**AIM OF THE TASK**
All that is needed is each line of the entries holding the word "original", copied as it stands.

**DATA RECORDS**
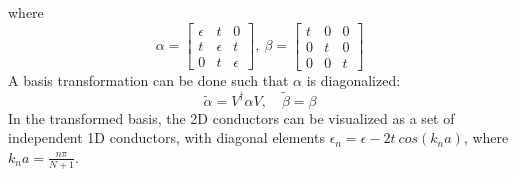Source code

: \documentclass{beamer}
\begin{document}
{\begin{frame}
\begin{figure}[!htbp]
\begin{subfigure}{0.15\textwidth}
   \end{subfigure}
\end{figure}
         
where 
\begin{equation*}
    \alpha = \begin{bmatrix}
             \epsilon & t & 0 \\
             t & \epsilon & t \\
             0 & t & \epsilon 
             \end{bmatrix}, \
    \beta = \begin{bmatrix}
            t & 0 & 0 \\
            0 & t & 0 \\
            0 & 0 & t
            \end{bmatrix}
\end{equation*}
A basis transformation can be done such that $\alpha$ is diagonalized: 
\begin{equation*}
    \tilde{\alpha} = V^{\dagger}\alpha V, \quad \tilde{\beta} = \beta
\end{equation*}
In the transformed basis, the 2D conductors can be visualized as a set of independent 1D conductors, with diagonal elements $\epsilon_{n} = \epsilon-2t\ cos(k_{n}a)$, where $k_{n}a = \frac{n\pi}{N+1}$.

    \end{frame} 
}
\end{document}
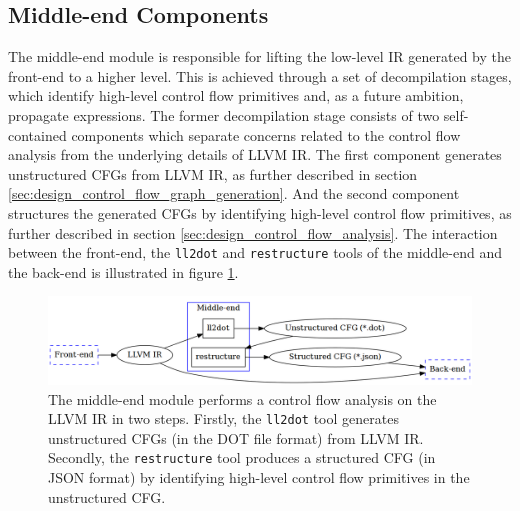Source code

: 


\subsection{Middle-end Components}
\label{sec:middle-end_components}

The middle-end module is responsible for lifting the low-level IR generated by the front-end to a higher level. This is achieved through a set of decompilation stages, which identify high-level control flow primitives and, as a future ambition, propagate expressions. The former decompilation stage consists of two self-contained components which separate concerns related to the control flow analysis from the underlying details of LLVM IR. The first component generates unstructured CFGs from LLVM IR, as further described in section \ref{sec:design_control_flow_graph_generation}. And the second component structures the generated CFGs by identifying high-level control flow primitives, as further described in section \ref{sec:design_control_flow_analysis}. The interaction between the front-end, the \texttt{ll2dot} and \texttt{restructure} tools of the middle-end and the back-end is illustrated in figure \ref{fig:middle-end}.

\begin{figure}[htbp]
	\begin{center}
		\includegraphics[width=\textwidth]{inc/middle-end.png}
		\caption{The middle-end module performs a control flow analysis on the LLVM IR in two steps. Firstly, the \texttt{ll2dot} tool generates unstructured CFGs (in the DOT file format) from LLVM IR. Secondly, the \texttt{restructure} tool produces a structured CFG (in JSON format) by identifying high-level control flow primitives in the unstructured CFG.}
		\label{fig:middle-end}
	\end{center}
\end{figure}




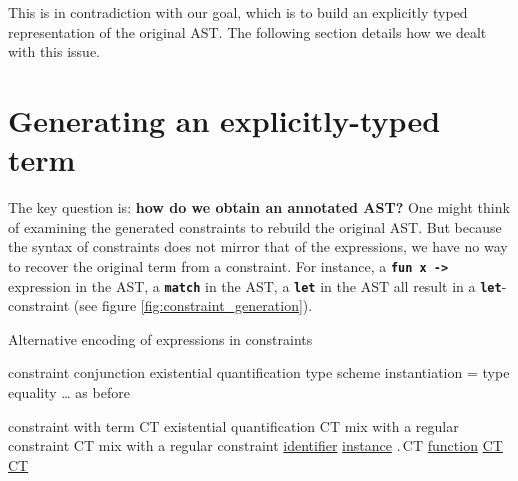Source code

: \documentclass[10pt,a4paper,twoside,titlepage,twocolumn]{article}
\newcommand{\code}[1]{\textbf{\texttt{#1}}}
\begin{document}
This is in contradiction with our goal, which is to build an explicitly typed
representation of the original AST. The following section details how we dealt
with this issue.

\section{Generating an explicitly-typed term}

The key question is: \textbf{how do we obtain an annotated AST?} One might think
of examining the generated constraints to rebuild the original AST. But because
the syntax of constraints does not mirror that of the expressions, we have no
way to recover the original term from a constraint. For instance, a \code{fun x
->} expression in the AST, a \code{match} in the AST, a \code{let} in the AST
all result in a \code{let}-constraint (see figure
\vref{fig:constraint_generation}).

\begin{TTCOMPONENT}{Alternative encoding of expressions in constraints\label{fig:bad_idea}}{}
  \let \\ \TTSyntaxAlternative%

         {constraint} \\
  {\co \wedge \co}                     {conjunction} \\
  {\cexists\tvars\co}                  {existential quantification} \\
  {\ccall\evid\ttyp}                   {type scheme instantiation}\\
  {\ttyp = \ttyp}                      {type equality} \\
  {…}                                  {as before}

  \columnbreak %

       {constraint with term} \\
  {\cexists\tvars CT}                  {existential quantification} \\
  {CT \wedge\co}                  {mix with a regular constraint} \\
  {\co\wedge CT}                  {mix with a regular constraint} \\
  {\underline{\evid}}                  {\underline{identifier}} \\
  {\ccall{\underline{\evid}}\ttyp}                  {\underline{instance}} \\
  {\underline{\efun\evar\ttyp}.\,CT}                  {\underline{function}} \\
  {\underline{CT}\,\,\underline{CT}} {\underline{}} \\
  {\underline{}} {\underline{\smash{\code{let}-binding}}}

  \extraspacehack{.07in}
\end{TTCOMPONENT}
\end{document}
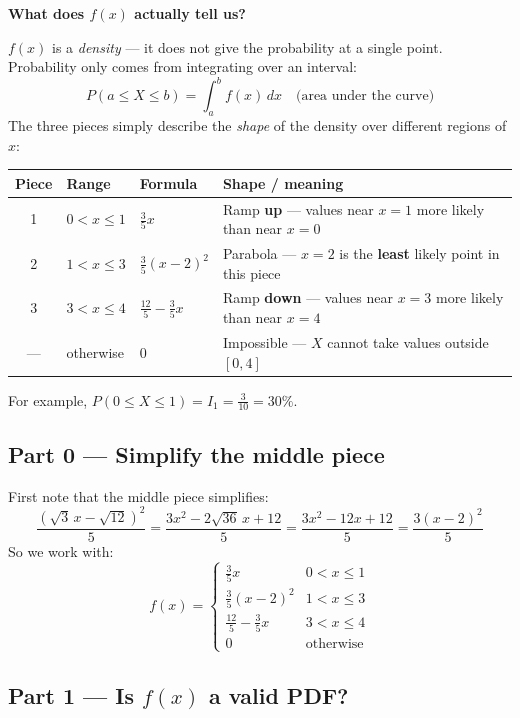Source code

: \documentclass[12pt, a4paper]{article}
\begin{document}
\begin{notebox}
\textbf{What does $f(x)$ actually tell us?}

$f(x)$ is a \emph{density} — it does not give the probability at a single point.
Probability only comes from integrating over an interval:
\[
  P(a \leq X \leq b) = \int_a^b f(x)\,dx \quad \text{(area under the curve)}
\]
The three pieces simply describe the \emph{shape} of the density over different regions of $x$:

\medskip
\renewcommand{\arraystretch}{1.5}
\begin{tabular}{clll}
  \hline
  \textbf{Piece} & \textbf{Range} & \textbf{Formula} & \textbf{Shape / meaning} \\
  \hline
  1 & $0 < x \leq 1$ & $\tfrac{3}{5}x$ & Ramp \textbf{up} — values near $x=1$ more likely than near $x=0$ \\
  2 & $1 < x \leq 3$ & $\tfrac{3}{5}(x-2)^2$ & Parabola — $x=2$ is the \textbf{least} likely point in this piece \\
  3 & $3 < x \leq 4$ & $\tfrac{12}{5}-\tfrac{3}{5}x$ & Ramp \textbf{down} — values near $x=3$ more likely than near $x=4$ \\
  — & otherwise & $0$ & Impossible — $X$ cannot take values outside $[0,4]$ \\
  \hline
\end{tabular}

\medskip
For example, $P(0 \leq X \leq 1) = I_1 = \tfrac{3}{10} = 30\%$.
\end{notebox}

\subsection*{Part 0 --- Simplify the middle piece}

First note that the middle piece simplifies:
\[
  \frac{(\sqrt{3}\,x - \sqrt{12})^2}{5}
  = \frac{3x^2 - 2\sqrt{36}\,x + 12}{5}
  = \frac{3x^2 - 12x + 12}{5}
  = \frac{3(x-2)^2}{5}
\]
So we work with:
\[
  f(x) =
  \begin{cases}
    \tfrac{3}{5}x           & 0 < x \leq 1 \\
    \tfrac{3}{5}(x-2)^2     & 1 < x \leq 3 \\
    \tfrac{12}{5}-\tfrac{3}{5}x & 3 < x \leq 4 \\
    0 & \text{otherwise}
  \end{cases}
\]

\subsection*{Part 1 --- Is $f(x)$ a valid PDF?}
\end{document}

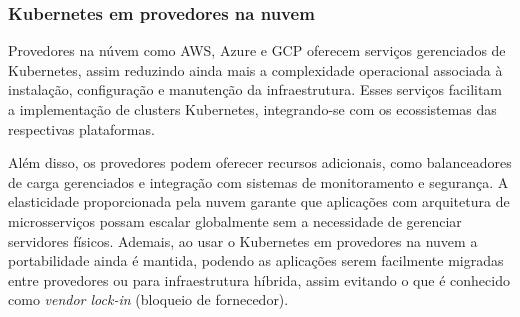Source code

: 






\subsubsection{Kubernetes em provedores na nuvem}
Provedores na núvem como AWS, Azure e GCP oferecem serviços gerenciados de Kubernetes, assim reduzindo ainda mais a complexidade operacional associada à instalação, configuração e manutenção da infraestrutura. Esses serviços facilitam a implementação de clusters Kubernetes, integrando-se com os ecossistemas das respectivas plataformas.

Além disso, os provedores podem oferecer recursos adicionais, como balanceadores de carga gerenciados e integração com sistemas de monitoramento e segurança. A elasticidade proporcionada pela nuvem garante que aplicações com arquitetura de microsserviços possam escalar globalmente sem a necessidade de gerenciar servidores físicos. Ademais, ao usar o Kubernetes em provedores na nuvem a portabilidade ainda é mantida, podendo as aplicações serem facilmente migradas entre provedores ou para infraestrutura híbrida, assim evitando o que é conhecido como \emph{vendor lock-in} (bloqueio de fornecedor).



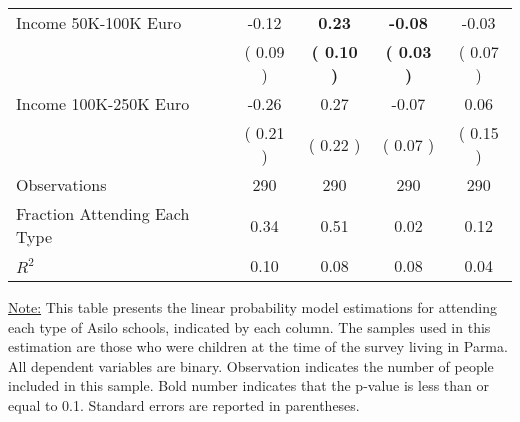 \begin{table}[H]
{\begin{tabular}{lcccc}
\quad Income 50K-100K Euro &     -0.12 & \textbf{     0.23} & \textbf{    -0.08} &     -0.03 \\
\quad  & (     0.09 ) & \textbf{(     0.10 )}  & \textbf{(     0.03 )}  & (     0.07 )  \\
\quad Income 100K-250K Euro &     -0.26 &      0.27 &     -0.07 &      0.06 \\
\quad  & (     0.21 ) & (     0.22 )  & (     0.07 )  & (     0.15 )  \\
\midrule
Observations & 290 & 290 & 290 & 290 \\
Fraction Attending Each Type &      0.34 &      0.51 &      0.02 &      0.12 \\
\midrule
$ R^2$ &      0.10 &      0.08 &      0.08 &      0.04 \\
\bottomrule
\end{tabular}}
\end{table}
\begin{scriptsize}
\noindent\underline{Note:} This table presents the linear probability model estimations for attending each type of Asilo schools, indicated by each column. The samples used in this estimation are those who were children at the time of the survey living in Parma. All dependent variables are binary. Observation indicates the number of people included in this sample. Bold number indicates that the p-value is less than or equal to 0.1. Standard errors are reported in parentheses.
\end{scriptsize}

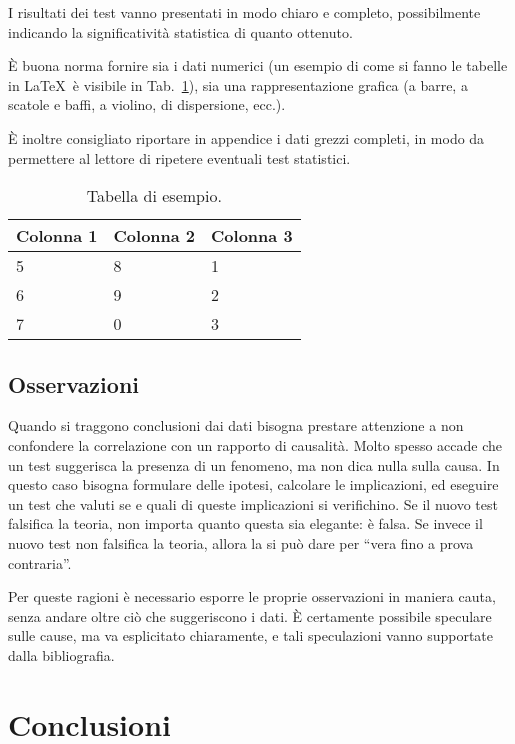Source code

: \documentclass[12pt]{report}
\begin{document}
I risultati dei test vanno presentati in modo chiaro e completo, possibilmente indicando la significatività statistica di quanto ottenuto.

\`E buona norma fornire sia i dati numerici (un esempio di come si fanno le tabelle in \LaTeX\  è visibile in Tab.\ \ref{tab:sample}), sia una rappresentazione grafica (a barre, a scatole e baffi, a violino, di dispersione, ecc.).

\`E inoltre consigliato riportare in appendice i dati grezzi completi, in modo da permettere al lettore di ripetere eventuali test statistici.

\begin{table}
    \centering
    \begin{tabular}{|l|l|l|}
    \hline
    Colonna 1 & Colonna 2 & Colonna 3 \\ \hline
    5         & 8         & 1         \\
    6         & 9         & 2         \\
    7         & 0         & 3         \\ \hline
\end{tabular}
    \caption{Tabella di esempio.}
    \label{tab:sample}
\end{table}

\section{Osservazioni}

Quando si traggono conclusioni dai dati bisogna prestare attenzione a non confondere la correlazione con un rapporto di causalità. Molto spesso accade che un test suggerisca la presenza di un fenomeno, ma non dica nulla sulla causa. In questo caso bisogna formulare delle ipotesi, calcolare le implicazioni, ed eseguire un test che valuti se e quali di queste implicazioni si verifichino. Se il nuovo test falsifica la teoria, non importa quanto questa sia elegante: è falsa. Se invece il nuovo test non falsifica la teoria, allora la si può dare per ``vera fino a prova contraria''.

Per queste ragioni è necessario esporre le proprie osservazioni in maniera cauta, senza andare oltre ciò che suggeriscono i dati. \`E certamente possibile speculare sulle cause, ma va esplicitato chiaramente, e tali speculazioni vanno supportate dalla bibliografia.

%
%

\chapter{Conclusioni}
\label{cap6}
\end{document}
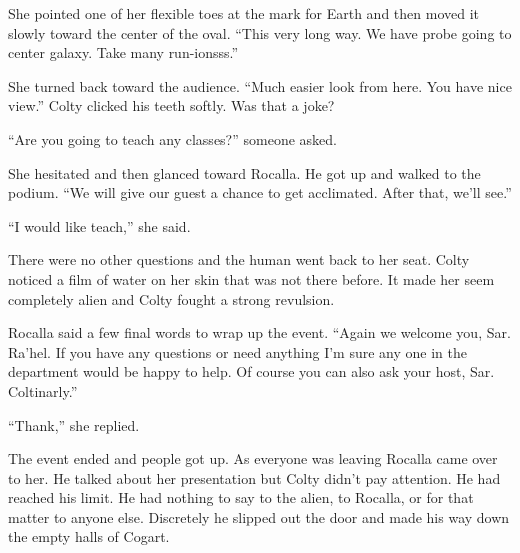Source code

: She pointed one of her flexible toes at the mark for Earth and then moved it slowly toward the
center of the oval. ``This very long way. We have probe going to center galaxy. Take many
run-ionsss.''

She turned back toward the audience. ``Much easier look from here. You have nice view.''
Colty clicked his teeth softly. Was that a joke?

``Are you going to teach any classes?'' someone asked.

She hesitated and then glanced toward Rocalla. He got up and walked to the podium. ``We will
give our guest a chance to get acclimated. After that, we'll see.''

``I would like teach,'' she said.

There were no other questions and the human went back to her seat. Colty noticed a film of water
on her skin that was not there before. It made her seem completely alien and Colty fought a
strong revulsion.

Rocalla said a few final words to wrap up the event. ``Again we welcome you, Sar. Ra'hel. If you
have any questions or need anything I'm sure any one in the department would be happy to help.
Of course you can also ask your host, Sar. Coltinarly.''

``Thank,'' she replied.

The event ended and people got up. As everyone was leaving Rocalla came over to her. He talked
about her presentation but Colty didn't pay attention. He had reached his limit. He had nothing
to say to the alien, to Rocalla, or for that matter to anyone else. Discretely he slipped out
the door and made his way down the empty halls of Cogart.
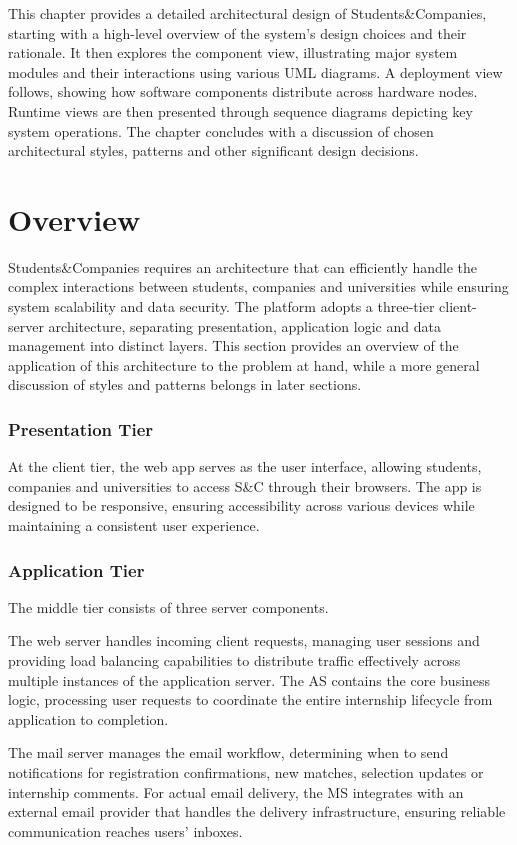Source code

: This chapter provides a detailed architectural design of Students\&Companies, starting with a high-level overview of the system's design choices and their rationale.
It then explores the component view, illustrating major system modules and their interactions using various UML diagrams.
A deployment view follows, showing how software components distribute across hardware nodes.
Runtime views are then presented through sequence diagrams depicting key system operations.
The chapter concludes with a discussion of chosen architectural styles, patterns and other significant design decisions.

\section{Overview}
Students\&Companies requires an architecture that can efficiently handle the complex interactions between students, companies and universities while ensuring system scalability and data security.
The platform adopts a three-tier client-server architecture, separating presentation, application logic and data management into distinct layers.
This section provides an overview of the application of this architecture to the problem at hand, while a more general discussion of styles and patterns belongs in later sections.

\subsubsection{Presentation Tier}
At the client tier, the web app serves as the user interface, allowing students, companies and universities to access S\&C through their browsers.
The app is designed to be responsive, ensuring accessibility across various devices while maintaining a consistent user experience.

\subsubsection{Application Tier}
The middle tier consists of three server components.

The web server handles incoming client requests, managing user sessions and providing load balancing capabilities to distribute traffic effectively across multiple instances of the application server.
The AS contains the core business logic, processing user requests to coordinate the entire internship lifecycle from application to completion.

The mail server manages the email workflow, determining when to send notifications for registration confirmations, new matches, selection updates or internship comments.
For actual email delivery, the MS integrates with an external email provider that handles the delivery infrastructure, ensuring reliable communication reaches users' inboxes.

**RESPONSE**
representation of the original AST. The following section details how we dealt
of examining the generated constraints to rebuild the original AST. But because
way to recover the original term from a constraint. For instance, a \code{fun x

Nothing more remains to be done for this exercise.